Our evening adventure brought us to Hudson Yards in Chelsea on our way to walk the High Line, an elevated public trail built on a freight rail line on Manhattan’s West Side.
We ate dinner at a diner we found on our walk back to our hotel. (There’s definitely no shortage of places to eat in New York City.)
I checked the weather report before we left the hotel. No rain. When we got off the subway in Brooklyn? Rain. By the time we got to the Brooklyn Bridge? Torrential downpour. We were soaked to the bone, but we still crossed the Brooklyn Bridge. And because of the bad weather, we shared the bridge with only a handful of other visitors.
Because of our wet clothes, we had to go back to the hotel to change and use a hair dryer on our shoes, eating lunch from the hotel diner in our room.
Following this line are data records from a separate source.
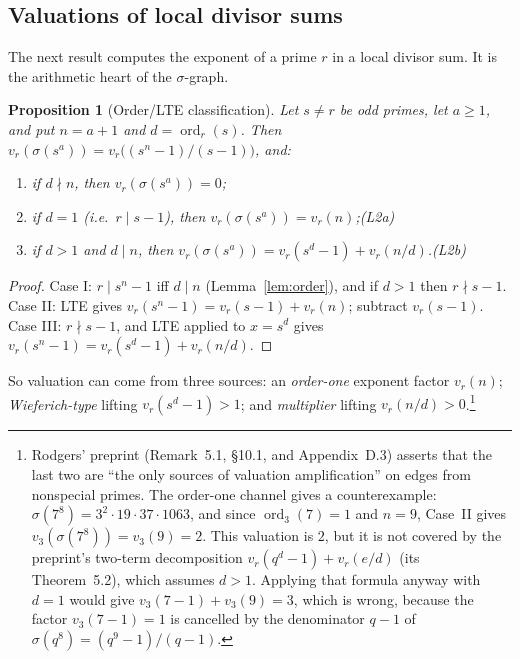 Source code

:\documentclass[11pt]{article}
\newtheorem{proposition}[theorem]{Proposition}
\theoremstyle{definition}
\theoremstyle{remark}
\DeclareMathOperator{\ord}{ord}
\begin{document}
\subsection{Valuations of local divisor sums}\label{sec:edgeweights}

The next result computes the exponent of a prime $r$ in a local divisor sum.
It is the arithmetic heart of the $\sigma$-graph.

\begin{proposition}[Order/LTE classification]\label{prop:edgeweights}
Let $s\ne r$ be odd primes, let $a\ge1$, and put $n=a+1$ and
$d=\ord_r(s)$.  Then $v_r(\sigma(s^a))=v_r\bigl((s^n-1)/(s-1)\bigr)$, and:
\begin{enumerate}[label=\Roman*.]
\item if $d\nmid n$, then $v_r(\sigma(s^a))=0$;
\item if $d=1$ (i.e.\ $r\mid s-1$), then $v_r(\sigma(s^a))=v_r(n)$;\hfill(L2a)
\item if $d>1$ and $d\mid n$, then
  $v_r(\sigma(s^a))=v_r(s^d-1)+v_r(n/d)$.\hfill(L2b)
\end{enumerate}
\end{proposition}

\begin{proof}
Case I: $r\mid s^n-1$ iff $d\mid n$ (Lemma~\ref{lem:order}), and if $d>1$ then
$r\nmid s-1$.  Case II: LTE gives $v_r(s^n-1)=v_r(s-1)+v_r(n)$; subtract
$v_r(s-1)$.  Case III: $r\nmid s-1$, and LTE applied to $x=s^d$ gives
$v_r(s^n-1)=v_r(s^d-1)+v_r(n/d)$.
\end{proof}

So valuation can come from three sources: an \emph{order-one} exponent
factor $v_r(n)$; \emph{Wieferich-type} lifting $v_r(s^d-1)>1$; and
\emph{multiplier} lifting $v_r(n/d)>0$.\footnote{Rodgers' preprint
(Remark~5.1, \S10.1, and Appendix~D.3) asserts that the last two are ``the
only sources of valuation amplification'' on edges from nonspecial primes.
The order-one channel gives a counterexample:
$\sigma(7^8)=3^2\cdot19\cdot37\cdot1063$, and since $\ord_3(7)=1$ and
$n=9$, Case~II gives $v_3(\sigma(7^8))=v_3(9)=2$.  This valuation is $2$, but
it is not covered by the preprint's two-term decomposition
$v_r(q^d-1)+v_r(e/d)$ (its Theorem~5.2), which assumes $d>1$.  Applying that
formula anyway with $d=1$ would give $v_3(7-1)+v_3(9)=3$, which is wrong,
because the factor $v_3(7-1)=1$ is cancelled by the denominator $q-1$ of
$\sigma(q^8)=(q^9-1)/(q-1)$.}
\end{document}
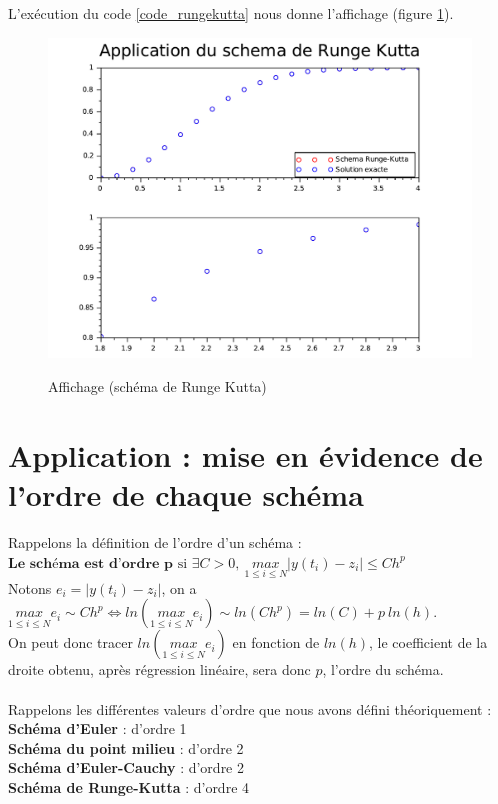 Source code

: \documentclass[a4paper,10pt]{report}
\begin{document}
L'exécution du code \ref{code_rungekutta} nous donne l'affichage (figure \ref{graph_rungekutta}).
\begin{figure}[H]
\centering
\caption{Affichage (schéma de Runge Kutta)}
\includegraphics[width=\textwidth]{runge_kutta.pdf}
\label{graph_rungekutta}
\end{figure}

\section{Application : mise en évidence de l'ordre de chaque schéma}
Rappelons la définition de l'ordre d'un schéma :\\
$\textbf{Le schéma est d'ordre p} \text{ si } \exists C > 0, \ \underset{1\leq i \leq N}{max} |y(t_i)-z_i| \leq Ch^p $\\
Notons $e_i=|y(t_i)-z_i|$, on a $\underset{1\leq i \leq N}{max}e_i \sim Ch^p \Leftrightarrow ln(\underset{1\leq i \leq N}{max}e_i) \sim ln(Ch^p) = ln(C) + p\ ln(h)$.\\
On peut donc tracer $ln(\underset{1\leq i \leq N}{max}e_i)$ en fonction de $ln(h)$, le coefficient de la droite obtenu, après régression linéaire, sera donc $p$, l'ordre du schéma.\\ \\
Rappelons les différentes valeurs d'ordre que nous avons défini théoriquement :\\
\textbf{Schéma d'Euler} : d'ordre 1\\
\textbf{Schéma du point milieu} : d'ordre 2\\
\textbf{Schéma d'Euler-Cauchy} : d'ordre 2\\
\textbf{Schéma de Runge-Kutta} : d'ordre 4\\
\end{document}
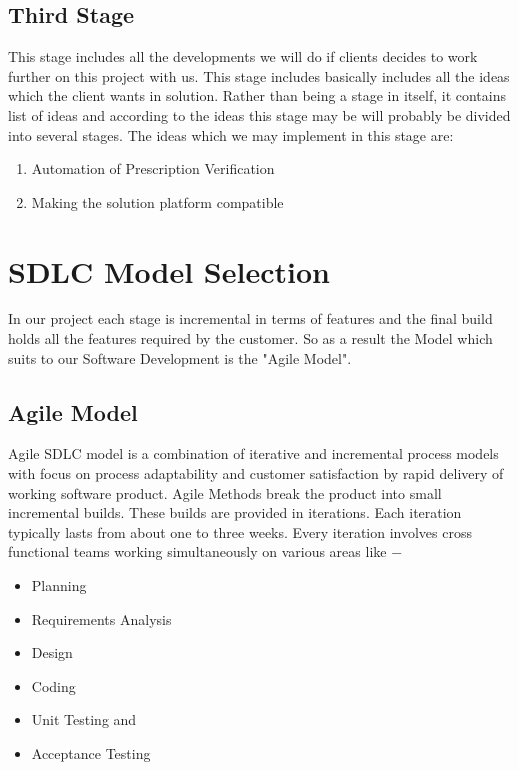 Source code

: \documentclass{article}
\begin{document}
\subsection{Third Stage}
This stage includes all the developments we will do if clients decides to work further on this project with us. This stage includes basically includes all the ideas which the client wants in solution. Rather than being a stage in itself, it contains list of ideas and according to the ideas this stage may be will probably be divided into several stages. The ideas which we may implement in this stage are:
\begin{enumerate}
\item Automation of Prescription Verification
\item Making the solution platform compatible
\end{enumerate}
\section{SDLC Model Selection}
In our project each stage is incremental in terms of features and the final build holds all the features required by the customer. So as a result the Model which suits to our Software Development is the "Agile Model".
\subsection{Agile Model}
Agile SDLC model is a combination of iterative and incremental process models with focus on process adaptability and customer satisfaction by rapid delivery of working software product. Agile Methods break the product into small incremental builds. These builds are provided in iterations. Each iteration typically lasts from about one to three weeks. Every iteration involves cross functional teams working simultaneously on various areas like −
\begin{itemize}

\item    Planning
\item    Requirements Analysis
\item    Design
\item    Coding
\item    Unit Testing and
\item    Acceptance Testing

\end{itemize}
\end{document}
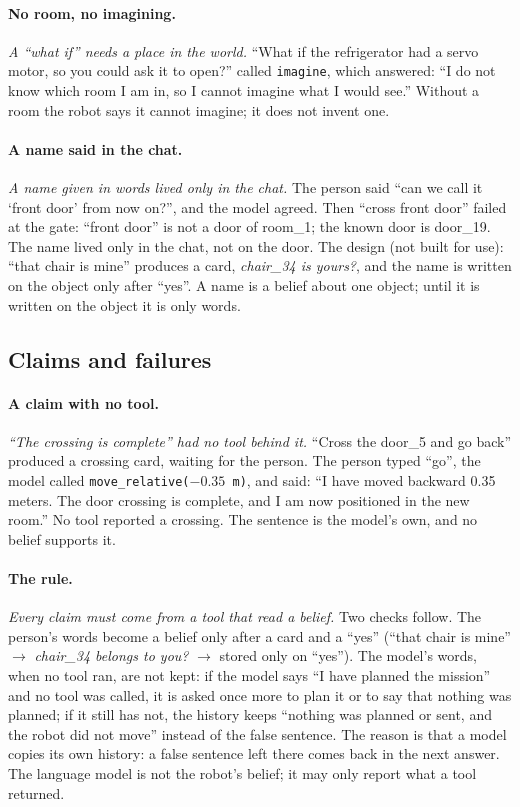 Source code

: \documentclass[11pt]{article}
\newcommand{\slt}[1]{\emph{#1}}   %
\begin{document}
\paragraph{No room, no imagining.} \slt{A ``what if'' needs a place in the world.} ``What if the refrigerator had a servo motor, so you could ask it to open?'' called \texttt{imagine}, which answered: ``I do not know which room I am in, so I cannot imagine what I would see.'' Without a room the robot says it cannot imagine; it does not invent one.

\paragraph{A name said in the chat.} \slt{A name given in words lived only in the chat.} The person said ``can we call it `front door' from now on?'', and the model agreed. Then ``cross front door'' failed at the gate: ``front door'' is not a door of room\_1; the known door is door\_19. The name lived only in the chat, not on the door. The design (not built for use): ``that chair is mine'' produces a card, \emph{chair\_34 is yours?}, and the name is written on the object only after ``yes''. A name is a belief about one object; until it is written on the object it is only words.

\subsection{Claims and failures}

\paragraph{A claim with no tool.} \slt{``The crossing is complete'' had no tool behind it.} ``Cross the door\_5 and go back'' produced a crossing card, waiting for the person. The person typed ``go'', the model called \texttt{move\_relative($-0.35$ m)}, and said: ``I have moved backward 0.35 meters. The door crossing is complete, and I am now positioned in the new room.'' No tool reported a crossing. The sentence is the model's own, and no belief supports it.

\paragraph{The rule.} \slt{Every claim must come from a tool that read a belief.} Two checks follow. The person's words become a belief only after a card and a ``yes'' (``that chair is mine'' $\to$ \emph{chair\_34 belongs to you?} $\to$ stored only on ``yes''). The model's words, when no tool ran, are not kept: if the model says ``I have planned the mission'' and no tool was called, it is asked once more to plan it or to say that nothing was planned; if it still has not, the history keeps ``nothing was planned or sent, and the robot did not move'' instead of the false sentence. The reason is that a model copies its own history: a false sentence left there comes back in the next answer. The language model is not the robot's belief; it may only report what a tool returned.
\end{document}
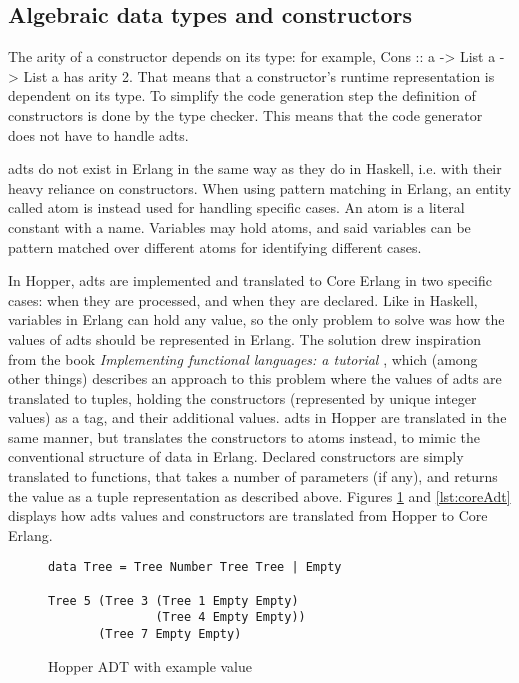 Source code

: \subsection{Algebraic data types and constructors}

The arity of a constructor depends on its type: for example, Cons :: a -> List a -> List a has arity 2. That means that a constructor's runtime representation is dependent on its type.
To simplify the code generation step the definition of constructors is done by the type checker. This means that the code generator does not have to handle \glspl{adt}. 

\Glspl{adt} do not exist in Erlang in the same way as they do in Haskell, i.e. with their heavy reliance on constructors. When using pattern matching in Erlang, an entity called atom is instead used for handling specific cases. An atom is a literal constant with a name. Variables may hold atoms, and said variables can be pattern matched over different atoms for identifying different cases.

In Hopper, \glspl{adt} are implemented and translated to Core Erlang in two specific cases: when they are processed, and when they are declared. Like in Haskell, variables in Erlang can
hold any value, so the only problem to solve was how the values of \glspl{adt} should be represented in Erlang. The solution drew inspiration from the book \textit{Implementing functional languages: a tutorial} \cite{FunTutorial}, which (among other things) describes an approach to this problem where the values of \glspl{adt} are translated to tuples, holding the constructors (represented by unique integer values) as a tag, and their additional values. \Glspl{adt} in Hopper are translated in the same manner, but translates the constructors to atoms instead, to mimic the conventional structure of data in Erlang. Declared constructors are simply translated to functions, that takes a number of parameters (if any), and returns the value as a tuple representation as described above. Figures \ref{lst:hopperAdt} and \ref{lst:coreAdt} displays how \glspl{adt} values and constructors are translated from Hopper to Core Erlang.

\begin{figure}[!htb]
\centering
\begin{lstlisting} 
data Tree = Tree Number Tree Tree | Empty

Tree 5 (Tree 3 (Tree 1 Empty Empty) 
               (Tree 4 Empty Empty)) 
       (Tree 7 Empty Empty)
\end{lstlisting}
\caption{Hopper ADT with example value}
\label{lst:hopperAdt}
\end{figure}


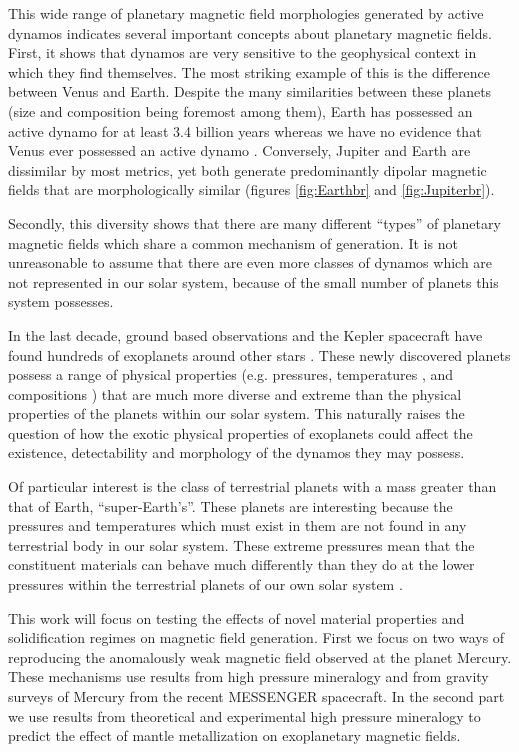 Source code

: This wide range of planetary magnetic field morphologies generated by active dynamos indicates several important concepts about planetary magnetic fields. First, it shows that dynamos are very sensitive to the geophysical context in which they find themselves. The most striking example of this is the difference between Venus and Earth. Despite the many similarities between these planets (size and composition being foremost among them), Earth has possessed an active dynamo for at least 3.4 billion years \citep{tarduno2010} whereas we have no evidence that Venus ever possessed an active dynamo \citep{russell1980}. Conversely, Jupiter and Earth are dissimilar by most metrics, yet both generate predominantly dipolar magnetic fields that are morphologically similar (figures \ref{fig:Earthbr} and \ref{fig:Jupiterbr}). 

Secondly, this diversity shows that there are many different ``types'' of planetary magnetic fields which share a common mechanism of generation. It is not unreasonable to assume that there are even more classes of dynamos which are not represented in our solar system, because of the small number of planets this system possesses.

In the last decade, ground based observations and the Kepler spacecraft have found hundreds of exoplanets around other stars \citep{rein2015}. These newly discovered planets possess a range of physical properties (e.g. pressures, temperatures \citep{seager2007, valencia2006}, and  compositions \citep{elkins2008, elkins2008coreless}) that are much more diverse and extreme than the physical properties of the planets within our solar system. This naturally raises the question of how the exotic physical properties of exoplanets could affect the existence, detectability and morphology of the dynamos they may possess. 

Of particular interest is the class of terrestrial planets with a mass greater than that of Earth, ``super-Earth's''. These planets are interesting because the pressures and temperatures which must exist in them are not found in any terrestrial body in our solar system. These extreme pressures mean that the constituent materials can behave much differently than they do at the lower pressures within the terrestrial planets of our own solar system \citep{karato2011}. 

This work will focus on testing the effects of novel material properties and solidification regimes on magnetic field generation. First we focus on two ways of reproducing the anomalously weak magnetic field observed at the planet Mercury. These mechanisms use results from high pressure mineralogy and from gravity surveys of Mercury from the recent MESSENGER spacecraft. In the second part we use results from theoretical and experimental high pressure mineralogy to predict the effect of mantle metallization on exoplanetary magnetic fields.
The rain had stopped by the end of our midday rest, so we got back on the subway to hit Greenwich Village, SoHo, Little Italy and Chinatown. The kids loved Dylan’s Candy Bar, and we got some authentic Chinese food for dinner in Chinatown. We got back to the hotel for the night minutes before the rain started again.
This was our final full day in New York City. We hopped on the subway again and found our way to Central Park, where we rented bikes and rode six miles around the park.
We saved this adventure for the last day because it was a beautiful weather forecast filled with sunshine. This was my tween’s favorite day of the whole trip. (Getting soaked on the Brooklyn Bridge was my teen’s favorite. He thought the rain was hilarious.)
We rented the bikes right outside Central Park for two hours at $20 per person. If I had to do it again, I would have paid the $25 rate for three hours because we had to rush back to return them on time. We stopped at different playgrounds for the kids to run around, rested while eating hot dogs and veered off the main road to see various landmarks like the Bethesda Fountain.
In search of food, we found ourselves in The Plaza Food Hall and tried some dumplings. Still hungry, we got pizza closer to our hotel and then relaxed for a few hours.
For our last dinner in New York, we went to Juniors Cheesecake in Times Square. The burgers weren’t bad, but the cheesecake was delicious.
Our last adventure was the perfect New York City finale: the Empire State Building at sunset.
We loved the day views from the One World Observatory, but the night views from the Empire State Building’s open-air 86th Floor Observation Deck were even more spectacular, partly because of the endless lights and partly because we could go outside.
All good things must come to an end, and we hit the road in the morning to head back home and back to the reality of my tween’s softball practice and my teen’s track meet. We left totally exhausted, but with tons of fun memories and a newfound love for New York City.